Friday, April 19, 2013

You Can Take the Girl Out of the Country...

So does it strike anyone else as ironic that after working as hard and fast as I could to leave my rural roots behind and morph into the black dress and pearls arts-oriented city girl (which had always been an internal part of me waiting to be expressed) during my 15 years in the Dallas area...
 
that I would end up finding my perfect writing environment in a rustic Casita on a Farm in Costa Rica??!!
 
 

But life does seem to have a way of bringing us full circle, doesn't it?  And integrating all the mixed-up parts of ourselves if we let it, I think. 

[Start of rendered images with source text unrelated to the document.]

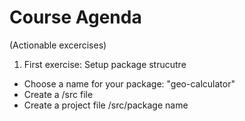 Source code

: # Course Agenda

(Actionable excercises)

1. First exercise: Setup package strucutre

- Choose a name for your package: "geo-calculator"
- Create a /src file
- Create a project file /src/package name
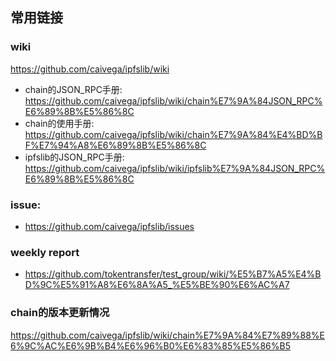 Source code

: ## 常用链接
### wiki 
https://github.com/caivega/ipfslib/wiki
   * chain的JSON_RPC手册: https://github.com/caivega/ipfslib/wiki/chain%E7%9A%84JSON_RPC%E6%89%8B%E5%86%8C
   * chain的使用手册: https://github.com/caivega/ipfslib/wiki/chain%E7%9A%84%E4%BD%BF%E7%94%A8%E6%89%8B%E5%86%8C
   * ipfslib的JSON_RPC手册: https://github.com/caivega/ipfslib/wiki/ipfslib%E7%9A%84JSON_RPC%E6%89%8B%E5%86%8C

### issue:
   * https://github.com/caivega/ipfslib/issues
    
### weekly report
   * https://github.com/tokentransfer/test_group/wiki/%E5%B7%A5%E4%BD%9C%E5%91%A8%E6%8A%A5_%E5%BE%90%E6%AC%A7
     
### chain的版本更新情况
https://github.com/caivega/ipfslib/wiki/chain%E7%9A%84%E7%89%88%E6%9C%AC%E6%9B%B4%E6%96%B0%E6%83%85%E5%86%B5
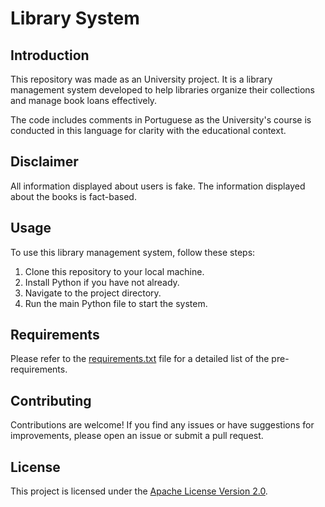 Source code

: # Library System

## Introduction

This repository was made as an University project. It is a library management system developed to help libraries organize their collections and manage book loans effectively. 

The code includes comments in Portuguese as the University's course is conducted in this language for clarity with the educational context.

## Disclaimer

All information displayed about users is fake. The information displayed about the books is fact-based.

## Usage

To use this library management system, follow these steps:

1. Clone this repository to your local machine.
2. Install Python if you have not already.
3. Navigate to the project directory.
4. Run the main Python file to start the system.

## Requirements

Please refer to the [requirements.txt](./docs/requirements.md) file for a detailed list of the pre-requirements.

## Contributing

Contributions are welcome! If you find any issues or have suggestions for improvements, please open an issue or submit a pull request.

## License

This project is licensed under the [Apache License Version 2.0](./docs/LICENSE).
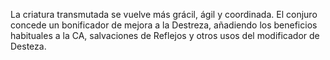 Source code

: La criatura transmutada se vuelve más grácil, ágil y coordinada. El conjuro concede un bonificador de mejora a la Destreza, añadiendo los beneficios habituales a la CA, salvaciones de Reflejos y otros usos del modificador de Desteza. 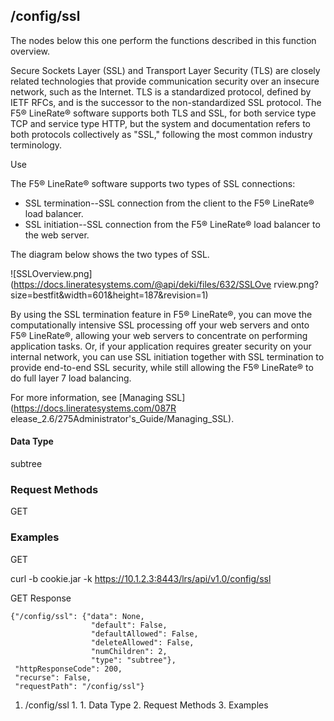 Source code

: ## /config/ssl

The nodes below this one perform the functions described in this function
overview.

Secure Sockets Layer (SSL) and Transport Layer Security (TLS) are closely
related technologies that provide communication security over an insecure
network, such as the Internet. TLS is a standardized protocol, defined by IETF
RFCs, and is the successor to the non-standardized SSL protocol. The F5®
LineRate® software supports both TLS and SSL, for both service type TCP and
service type HTTP, but the system and documentation refers to both protocols
collectively as "SSL," following the most common industry terminology.​​

Use

The F5® LineRate® software supports two types of SSL connections:

  * SSL termination--SSL connection from the client to the F5® LineRate® load balancer.
  * SSL initiation--SSL connection from the F5® LineRate® load balancer to the web server.

The diagram below shows the two types of SSL.

![SSLOverview.png](https://docs.lineratesystems.com/@api/deki/files/632/SSLOve
rview.png?size=bestfit&width=601&height=187&revision=1)

By using the SSL termination feature in F5® LineRate®, you can move the
computationally intensive SSL processing off your web servers and onto F5®
LineRate®, allowing your web servers to concentrate on performing application
tasks. Or, if your application requires greater security on your internal
network, you can use SSL initiation together with SSL termination to provide
end-to-end SSL security, while still allowing the F5® LineRate® to do full
layer 7 load balancing.

For more information, see [Managing SSL](https://docs.lineratesystems.com/087R
elease_2.6/275Administrator's_Guide/Managing_SSL).

#### Data Type

subtree

### Request Methods

GET

### Examples

GET

curl -b cookie.jar -k https://10.1.2.3:8443/lrs/api/v1.0/config/ssl

GET Response

    
    
    {"/config/ssl": {"data": None,
                      "default": False,
                      "defaultAllowed": False,
                      "deleteAllowed": False,
                      "numChildren": 2,
                      "type": "subtree"},
     "httpResponseCode": 200,
     "recurse": False,
     "requestPath": "/config/ssl"}
    

  1. /config/ssl
    1.       1. Data Type
    2. Request Methods
    3. Examples

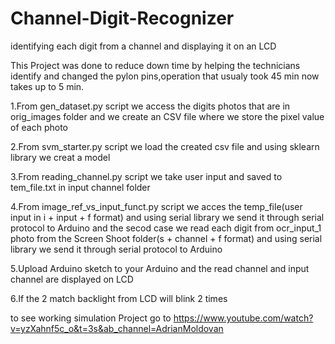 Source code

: # Channel-Digit-Recognizer
identifying each digit from a channel and displaying it on an LCD

This Project was done to reduce down time by helping the technicians identify and changed the pylon pins,operation that usualy took 45 min now takes up to 5 min.

1.From gen_dataset.py script we access the digits photos that are in orig_images folder and we create an CSV file where we store the pixel value of each photo

2.From svm_starter.py script we load the created csv file and using sklearn library we creat a model 

3.From reading_channel.py script we take user input and saved to tem_file.txt in input channel folder

4.From image_ref_vs_input_funct.py script we acces the temp_file(user input in i + input + f format) and using serial library we send it through serial protocol to Arduino
and the secod case we read each digit from ocr_input_1 photo from the Screen Shoot folder(s + channel + f format)  and using serial library we send it through serial protocol 
to Arduino

5.Upload Arduino sketch to your Arduino and the read channel and input channel are displayed on LCD 

6.If the 2 match backlight from LCD will blink 2 times

to see working simulation Project go to https://www.youtube.com/watch?v=yzXahnf5c_o&t=3s&ab_channel=AdrianMoldovan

It's not like I went straight from my Dallas days to this lifestyle, either. 

It took a while to figure out how to reconcile the complex intermingling of the little woods wanderer naturalist meets lover of Shakespeare and Handel that I remember being from about age 6 onward.

And it involved a somewhat confusing to others journey that took me from from Dallas to Fort Worth to Santa Monica to New Orleans to finally a healing season back in the small Midwestern town of my childhood home that I'd left far behind.

That was then...

(Dana Buchman in the speaking photo, Louis Vuitton in the one on the brochure to the left--both purchased at Neiman's, I believe, and each costing more than my total monthly expenses are now!)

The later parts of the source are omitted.